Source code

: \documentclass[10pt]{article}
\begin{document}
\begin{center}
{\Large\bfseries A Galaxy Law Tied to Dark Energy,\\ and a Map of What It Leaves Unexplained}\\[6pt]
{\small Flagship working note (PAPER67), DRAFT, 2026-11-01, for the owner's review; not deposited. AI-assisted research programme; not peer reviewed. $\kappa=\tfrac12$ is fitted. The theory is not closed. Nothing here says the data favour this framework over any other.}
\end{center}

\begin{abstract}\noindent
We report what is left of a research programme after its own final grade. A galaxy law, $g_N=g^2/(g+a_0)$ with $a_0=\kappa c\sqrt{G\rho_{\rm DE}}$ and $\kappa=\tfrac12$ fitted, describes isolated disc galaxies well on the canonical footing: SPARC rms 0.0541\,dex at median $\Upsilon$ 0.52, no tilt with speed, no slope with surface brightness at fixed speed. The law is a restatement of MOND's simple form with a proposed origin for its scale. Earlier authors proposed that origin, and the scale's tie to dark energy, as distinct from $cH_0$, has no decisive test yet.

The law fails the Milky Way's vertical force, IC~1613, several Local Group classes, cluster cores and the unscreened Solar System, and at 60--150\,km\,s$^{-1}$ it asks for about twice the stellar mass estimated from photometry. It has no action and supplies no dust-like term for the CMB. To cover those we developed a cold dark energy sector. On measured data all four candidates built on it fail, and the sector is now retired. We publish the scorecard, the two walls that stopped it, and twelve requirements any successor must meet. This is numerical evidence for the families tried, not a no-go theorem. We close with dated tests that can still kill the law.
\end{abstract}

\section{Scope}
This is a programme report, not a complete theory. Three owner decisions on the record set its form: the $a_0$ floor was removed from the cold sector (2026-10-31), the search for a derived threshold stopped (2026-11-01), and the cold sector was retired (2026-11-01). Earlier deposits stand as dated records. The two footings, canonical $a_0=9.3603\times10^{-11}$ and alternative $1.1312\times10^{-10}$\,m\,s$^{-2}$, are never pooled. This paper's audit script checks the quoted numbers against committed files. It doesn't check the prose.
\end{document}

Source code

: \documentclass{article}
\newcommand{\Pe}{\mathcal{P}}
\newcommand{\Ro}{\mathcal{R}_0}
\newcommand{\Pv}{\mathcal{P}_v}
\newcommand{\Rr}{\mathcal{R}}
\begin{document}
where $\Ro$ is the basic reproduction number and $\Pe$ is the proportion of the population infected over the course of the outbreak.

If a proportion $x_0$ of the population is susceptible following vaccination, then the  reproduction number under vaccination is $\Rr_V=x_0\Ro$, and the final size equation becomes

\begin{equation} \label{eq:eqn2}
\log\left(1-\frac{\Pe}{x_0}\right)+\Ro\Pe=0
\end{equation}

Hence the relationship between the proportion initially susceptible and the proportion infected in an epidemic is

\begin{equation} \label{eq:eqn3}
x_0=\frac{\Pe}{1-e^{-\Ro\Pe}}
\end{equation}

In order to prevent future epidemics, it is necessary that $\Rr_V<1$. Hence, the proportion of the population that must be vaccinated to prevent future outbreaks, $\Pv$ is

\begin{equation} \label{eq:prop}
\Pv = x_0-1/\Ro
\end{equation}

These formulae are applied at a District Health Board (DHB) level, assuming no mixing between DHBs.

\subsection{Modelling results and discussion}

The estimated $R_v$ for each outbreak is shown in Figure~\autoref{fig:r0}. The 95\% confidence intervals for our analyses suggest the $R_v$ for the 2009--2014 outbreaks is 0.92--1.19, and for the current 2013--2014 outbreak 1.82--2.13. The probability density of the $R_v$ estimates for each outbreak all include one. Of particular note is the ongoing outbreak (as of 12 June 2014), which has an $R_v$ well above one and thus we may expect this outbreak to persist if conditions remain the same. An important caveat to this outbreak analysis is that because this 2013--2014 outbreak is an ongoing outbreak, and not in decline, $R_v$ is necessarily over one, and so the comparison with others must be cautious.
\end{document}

□ □ □

### TRY IT
For each line in the data that contains the string "infected", give a copy of that line.

### OUTPUT OF THE TASK
where $\Ro$ is the basic reproduction number and $\Pe$ is the proportion of the population infected over the course of the outbreak.
Hence the relationship between the proportion initially susceptible and the proportion infected in an epidemic is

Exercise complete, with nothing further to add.